§ **What to do**: Transcribe the data in full, keeping each line exactly as it appears.

§ **Plain-text document sources**:
▼
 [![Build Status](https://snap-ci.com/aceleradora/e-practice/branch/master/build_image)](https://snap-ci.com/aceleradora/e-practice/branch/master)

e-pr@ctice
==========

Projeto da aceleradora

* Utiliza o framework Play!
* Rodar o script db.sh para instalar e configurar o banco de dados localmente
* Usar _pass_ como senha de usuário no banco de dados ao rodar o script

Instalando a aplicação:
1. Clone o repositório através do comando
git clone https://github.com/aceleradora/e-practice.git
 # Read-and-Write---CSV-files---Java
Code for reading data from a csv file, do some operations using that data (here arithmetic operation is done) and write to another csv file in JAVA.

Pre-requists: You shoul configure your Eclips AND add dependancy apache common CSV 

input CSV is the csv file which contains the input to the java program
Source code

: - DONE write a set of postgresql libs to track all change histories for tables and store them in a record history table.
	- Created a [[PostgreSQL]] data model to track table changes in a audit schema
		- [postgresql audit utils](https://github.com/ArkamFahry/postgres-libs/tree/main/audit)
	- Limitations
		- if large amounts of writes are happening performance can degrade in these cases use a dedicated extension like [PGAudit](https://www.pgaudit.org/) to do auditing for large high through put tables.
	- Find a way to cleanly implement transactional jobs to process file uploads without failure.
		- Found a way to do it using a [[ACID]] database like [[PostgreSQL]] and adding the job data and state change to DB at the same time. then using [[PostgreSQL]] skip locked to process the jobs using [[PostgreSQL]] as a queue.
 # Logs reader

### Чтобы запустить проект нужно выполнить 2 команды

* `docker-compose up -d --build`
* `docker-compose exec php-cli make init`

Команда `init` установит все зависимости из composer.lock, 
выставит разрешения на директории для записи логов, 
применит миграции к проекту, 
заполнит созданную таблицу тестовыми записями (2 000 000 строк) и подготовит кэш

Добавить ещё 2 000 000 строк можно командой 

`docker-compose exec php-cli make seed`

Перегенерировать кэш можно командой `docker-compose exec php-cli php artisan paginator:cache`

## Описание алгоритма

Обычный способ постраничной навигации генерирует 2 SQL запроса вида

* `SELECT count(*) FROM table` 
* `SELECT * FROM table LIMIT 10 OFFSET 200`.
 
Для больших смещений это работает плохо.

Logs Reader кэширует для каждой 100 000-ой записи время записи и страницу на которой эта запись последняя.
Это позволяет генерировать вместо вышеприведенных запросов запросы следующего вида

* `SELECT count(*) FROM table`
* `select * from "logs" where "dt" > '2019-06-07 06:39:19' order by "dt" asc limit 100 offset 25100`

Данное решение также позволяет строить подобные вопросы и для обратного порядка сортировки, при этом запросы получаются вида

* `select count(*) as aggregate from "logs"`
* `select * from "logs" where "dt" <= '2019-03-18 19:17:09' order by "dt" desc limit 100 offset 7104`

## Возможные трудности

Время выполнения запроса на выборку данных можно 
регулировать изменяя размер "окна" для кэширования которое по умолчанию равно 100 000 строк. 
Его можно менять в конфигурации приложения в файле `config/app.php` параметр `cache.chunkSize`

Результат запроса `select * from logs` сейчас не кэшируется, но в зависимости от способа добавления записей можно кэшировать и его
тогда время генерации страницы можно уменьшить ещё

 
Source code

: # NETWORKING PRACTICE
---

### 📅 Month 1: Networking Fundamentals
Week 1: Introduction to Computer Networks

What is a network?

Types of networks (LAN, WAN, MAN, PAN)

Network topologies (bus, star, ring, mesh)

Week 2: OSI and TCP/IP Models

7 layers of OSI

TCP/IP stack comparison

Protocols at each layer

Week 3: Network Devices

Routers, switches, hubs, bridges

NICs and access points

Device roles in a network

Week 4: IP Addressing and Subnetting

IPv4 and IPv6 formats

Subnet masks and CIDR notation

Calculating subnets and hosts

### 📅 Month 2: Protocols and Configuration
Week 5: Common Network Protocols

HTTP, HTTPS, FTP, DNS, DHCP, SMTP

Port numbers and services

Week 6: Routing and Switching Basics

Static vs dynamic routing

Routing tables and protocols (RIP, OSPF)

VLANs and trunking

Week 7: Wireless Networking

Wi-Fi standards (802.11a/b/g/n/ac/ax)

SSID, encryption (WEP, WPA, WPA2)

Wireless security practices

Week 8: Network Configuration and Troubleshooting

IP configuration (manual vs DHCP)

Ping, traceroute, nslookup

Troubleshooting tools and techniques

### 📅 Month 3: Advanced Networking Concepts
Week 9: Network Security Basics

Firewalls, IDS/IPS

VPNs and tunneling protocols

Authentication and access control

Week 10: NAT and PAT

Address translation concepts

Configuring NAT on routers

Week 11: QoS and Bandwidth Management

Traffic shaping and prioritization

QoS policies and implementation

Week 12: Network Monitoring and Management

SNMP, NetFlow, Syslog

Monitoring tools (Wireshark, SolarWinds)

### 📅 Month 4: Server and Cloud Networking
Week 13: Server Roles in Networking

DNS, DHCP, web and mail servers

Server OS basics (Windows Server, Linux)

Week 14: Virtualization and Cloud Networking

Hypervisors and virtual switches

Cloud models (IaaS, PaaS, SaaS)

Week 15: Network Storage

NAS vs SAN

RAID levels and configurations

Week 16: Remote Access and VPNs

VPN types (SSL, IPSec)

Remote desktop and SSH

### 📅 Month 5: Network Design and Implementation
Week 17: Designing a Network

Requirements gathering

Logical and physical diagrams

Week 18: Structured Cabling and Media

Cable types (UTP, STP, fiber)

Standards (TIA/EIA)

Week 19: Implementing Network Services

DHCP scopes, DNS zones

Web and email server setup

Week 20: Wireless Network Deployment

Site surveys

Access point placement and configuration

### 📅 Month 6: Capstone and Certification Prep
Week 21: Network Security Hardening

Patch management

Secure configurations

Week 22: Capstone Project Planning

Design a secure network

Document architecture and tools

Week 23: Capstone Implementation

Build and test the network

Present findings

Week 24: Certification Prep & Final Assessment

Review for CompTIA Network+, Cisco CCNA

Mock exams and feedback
▲
§ **Task solution**:
 [![Build Status](https://snap-ci.com/aceleradora/e-practice/branch/master/build_image)](https://snap-ci.com/aceleradora/e-practice/branch/master)

e-pr@ctice
==========

Projeto da aceleradora

* Utiliza o framework Play!
* Rodar o script db.sh para instalar e configurar o banco de dados localmente
* Usar _pass_ como senha de usuário no banco de dados ao rodar o script

Instalando a aplicação:
1. Clone o repositório através do comando
git clone https://github.com/aceleradora/e-practice.git
 # Read-and-Write---CSV-files---Java
Code for reading data from a csv file, do some operations using that data (here arithmetic operation is done) and write to another csv file in JAVA.

Pre-requists: You shoul configure your Eclips AND add dependancy apache common CSV 

input CSV is the csv file which contains the input to the java program
Source code

: - DONE write a set of postgresql libs to track all change histories for tables and store them in a record history table.
	- Created a [[PostgreSQL]] data model to track table changes in a audit schema
		- [postgresql audit utils](https://github.com/ArkamFahry/postgres-libs/tree/main/audit)
	- Limitations
		- if large amounts of writes are happening performance can degrade in these cases use a dedicated extension like [PGAudit](https://www.pgaudit.org/) to do auditing for large high through put tables.
	- Find a way to cleanly implement transactional jobs to process file uploads without failure.
		- Found a way to do it using a [[ACID]] database like [[PostgreSQL]] and adding the job data and state change to DB at the same time. then using [[PostgreSQL]] skip locked to process the jobs using [[PostgreSQL]] as a queue.
 # Logs reader

### Чтобы запустить проект нужно выполнить 2 команды

* `docker-compose up -d --build`
* `docker-compose exec php-cli make init`

Команда `init` установит все зависимости из composer.lock, 
выставит разрешения на директории для записи логов, 
применит миграции к проекту, 
заполнит созданную таблицу тестовыми записями (2 000 000 строк) и подготовит кэш

Добавить ещё 2 000 000 строк можно командой 

`docker-compose exec php-cli make seed`

Перегенерировать кэш можно командой `docker-compose exec php-cli php artisan paginator:cache`

## Описание алгоритма

Обычный способ постраничной навигации генерирует 2 SQL запроса вида

* `SELECT count(*) FROM table` 
* `SELECT * FROM table LIMIT 10 OFFSET 200`.
 
Для больших смещений это работает плохо.

Logs Reader кэширует для каждой 100 000-ой записи время записи и страницу на которой эта запись последняя.
Это позволяет генерировать вместо вышеприведенных запросов запросы следующего вида

* `SELECT count(*) FROM table`
* `select * from "logs" where "dt" > '2019-06-07 06:39:19' order by "dt" asc limit 100 offset 25100`

Данное решение также позволяет строить подобные вопросы и для обратного порядка сортировки, при этом запросы получаются вида

* `select count(*) as aggregate from "logs"`
* `select * from "logs" where "dt" <= '2019-03-18 19:17:09' order by "dt" desc limit 100 offset 7104`

## Возможные трудности

Время выполнения запроса на выборку данных можно 
регулировать изменяя размер "окна" для кэширования которое по умолчанию равно 100 000 строк. 
Его можно менять в конфигурации приложения в файле `config/app.php` параметр `cache.chunkSize`

Результат запроса `select * from logs` сейчас не кэшируется, но в зависимости от способа добавления записей можно кэшировать и его
тогда время генерации страницы можно уменьшить ещё

 
Source code

: # NETWORKING PRACTICE
---

### 📅 Month 1: Networking Fundamentals
Week 1: Introduction to Computer Networks

What is a network?

Types of networks (LAN, WAN, MAN, PAN)

Network topologies (bus, star, ring, mesh)

Week 2: OSI and TCP/IP Models

7 layers of OSI

TCP/IP stack comparison

Protocols at each layer

Week 3: Network Devices

Routers, switches, hubs, bridges

NICs and access points

Device roles in a network

Week 4: IP Addressing and Subnetting

IPv4 and IPv6 formats

Subnet masks and CIDR notation

Calculating subnets and hosts

### 📅 Month 2: Protocols and Configuration
Week 5: Common Network Protocols

HTTP, HTTPS, FTP, DNS, DHCP, SMTP

Port numbers and services

Week 6: Routing and Switching Basics

Static vs dynamic routing

Routing tables and protocols (RIP, OSPF)

VLANs and trunking

Week 7: Wireless Networking

Wi-Fi standards (802.11a/b/g/n/ac/ax)

SSID, encryption (WEP, WPA, WPA2)

Wireless security practices

Week 8: Network Configuration and Troubleshooting

IP configuration (manual vs DHCP)

Ping, traceroute, nslookup

Troubleshooting tools and techniques

### 📅 Month 3: Advanced Networking Concepts
Week 9: Network Security Basics

Firewalls, IDS/IPS

VPNs and tunneling protocols

Authentication and access control

Week 10: NAT and PAT

Address translation concepts

Configuring NAT on routers

Week 11: QoS and Bandwidth Management

Traffic shaping and prioritization

QoS policies and implementation

Week 12: Network Monitoring and Management

SNMP, NetFlow, Syslog

Monitoring tools (Wireshark, SolarWinds)

### 📅 Month 4: Server and Cloud Networking
Week 13: Server Roles in Networking

DNS, DHCP, web and mail servers

Server OS basics (Windows Server, Linux)

Week 14: Virtualization and Cloud Networking

Hypervisors and virtual switches

Cloud models (IaaS, PaaS, SaaS)

Week 15: Network Storage

NAS vs SAN

RAID levels and configurations

Week 16: Remote Access and VPNs

VPN types (SSL, IPSec)

Remote desktop and SSH

### 📅 Month 5: Network Design and Implementation
Week 17: Designing a Network

Requirements gathering

Logical and physical diagrams

Week 18: Structured Cabling and Media

Cable types (UTP, STP, fiber)

Standards (TIA/EIA)

Week 19: Implementing Network Services

DHCP scopes, DNS zones

Web and email server setup

Week 20: Wireless Network Deployment

Site surveys

Access point placement and configuration

### 📅 Month 6: Capstone and Certification Prep
Week 21: Network Security Hardening

Patch management

Secure configurations

Week 22: Capstone Project Planning

Design a secure network

Document architecture and tools

Week 23: Capstone Implementation

Build and test the network

Present findings

Week 24: Certification Prep & Final Assessment

Review for CompTIA Network+, Cisco CCNA

Mock exams and feedback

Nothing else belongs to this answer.